2003 original video animation

TRAVA FIST PLANET episode 1 is an anime OVA released in four parts by Grasshoppa! between 2001 and 2002, directed by Katsuhito Ishii and Takeshi Koike. In March 2003, the four parts were re-edited into a single feature and released on a standalone DVD, which included English subtitles, a making-of, 5.1 audio remix, figures of Trava and Shinkai, and a 3-minute pilot for the potential sequel titled "episode 2."

==Plot==
TRAVA FIST PLANET episode 1 tells the story of Trava (voiced by Kanji Tsuda) and Shinkai (voiced by Yoshiyuki Morishita) as they travel to finish surveying an unknown and possibly dangerous planet. Trava is an ex-military Power user, which is a form of mech-ship that enhances the pilot's abilities. Shinkai, the engineer, maintains the survey ship and Trava's Power. They hope to earn enough cash to enter Fist Planet, a Power fighting tournament with a grand prize of credits measured in billions. Before they can get to that, they must first deal with an amnesiac girl named Mikuru (voiced by Shie Kohinata), a giant named Reiter (voiced by Yūji Shimoda), and a horde of insectoid killer-robots.

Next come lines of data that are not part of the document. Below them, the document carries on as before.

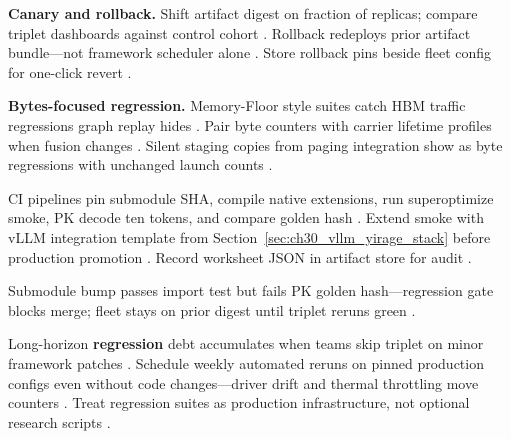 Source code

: \textbf{Canary and rollback.} Shift artifact digest on fraction of replicas; compare triplet dashboards against control cohort \citep{patel2025llminference,yirage2026,chen2020compilerbasedhardw,kwon2023vllm,taxbreak2026,memoryfloor2026,dlbook}. Rollback redeploys prior artifact bundle---not framework scheduler alone \citep{yirage2026,chen2020compilerbasedhardw,patel2025llminference,kwon2023vllm,dlbook}. Store rollback pins beside fleet config for one-click revert \citep{patel2025llminference,yirage2026,chen2020compilerbasedhardw,dlbook}.

\textbf{Bytes-focused regression.} Memory-Floor style suites catch HBM traffic regressions graph replay hides \citep{memoryfloor2026,nvidia2024cudagraphs,patel2025llminference,yirage2026,chen2020compilerbasedhardw,dao2022flashattention,dlbook}. Pair byte counters with carrier lifetime profiles when fusion changes \citep{memoryfloor2026,yirage2026,chen2020compilerbasedhardw,patel2025llminference,dao2022flashattention,dlbook}. Silent staging copies from paging integration show as byte regressions with unchanged launch counts \citep{memoryfloor2026,kwon2023vllm,yirage2026,chen2020compilerbasedhardw,patel2025llminference,taxbreak2026,dlbook}.

CI pipelines pin submodule SHA, compile native extensions, run superoptimize smoke, PK decode ten tokens, and compare golden hash \citep{yirage2026,chen2020compilerbasedhardw,patel2025llminference,kwon2023vllm,taxbreak2026,memoryfloor2026,nvidia2024cudagraphs,dao2022flashattention,liu2024deepseekv3,semianalysis2024tma,amd2024xdna,amd2024aie,dao2023flashdecoding,nvidia2022hopper,dlbook}. Extend smoke with vLLM integration template from Section~\ref{sec:ch30_vllm_yirage_stack} before production promotion \citep{kwon2023vllm,yirage2026,chen2020compilerbasedhardw,patel2025llminference,dlbook}. Record worksheet JSON in artifact store for audit \citep{yirage2026,chen2020compilerbasedhardw,patel2025llminference,dlbook}.

\begin{example}
Submodule bump passes import test but fails PK golden hash---regression gate blocks merge; fleet stays on prior digest until triplet reruns green \citep{yirage2026,chen2020compilerbasedhardw,patel2025llminference,taxbreak2026,memoryfloor2026,kwon2023vllm,dlbook}.
\end{example}

Long-horizon \textbf{regression} debt accumulates when teams skip triplet on minor framework patches \citep{patel2025llminference,yirage2026,chen2020compilerbasedhardw,kwon2023vllm,dlbook}. Schedule weekly automated reruns on pinned production configs even without code changes---driver drift and thermal throttling move counters \citep{patel2025llminference,yirage2026,chen2020compilerbasedhardw,semianalysis2024tma,dlbook,taxbreak2026,memoryfloor2026,kwon2023vllm,liu2024deepseekv3,nvidia2024cudagraphs,dao2022flashattention,amd2024aie,amd2024xdna,dao2023flashdecoding,nvidia2022hopper,dlbook}. Treat regression suites as production infrastructure, not optional research scripts \citep{patel2025llminference,yirage2026,chen2020compilerbasedhardw,dlbook}.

Trava and Shinkai also appear as racers in Madhouse's 2009 film Redline.

==Sequel Preview==
A 3-minute pilot for the sequel titled 'Episode 2' was released on a standalone Trava Fist Planet DVD as a special feature in 2003 and later surfaced online. It depicts an older Trava and Shinkai finally entering the Power Tournament in Fist Planet, only to be intercepted by the duo of Mikuru, the amnesiac princess and her guardian, the giant warrior Reiter now modified with cybernetics. The animosity between the two groups escalates and ends with Trava and Reiter in a showdown at the arena of Fist Planet, with Mikuru and Shinkai battling for who will be the best mechanic in the arena. The pilot was written by Sayo Yamamoto and storyboarded by Takeshi Koike, who also did all of the key animation. Despite the pilot's existence, no full direct sequel has been produced.

==Reception==
Daryl Surat praised Travas "snappy dialogue" and "wild and crazy camera angles". Mike Toole considered it "colorful and weird - Koike is at his kaleidoscopic, kinetic best".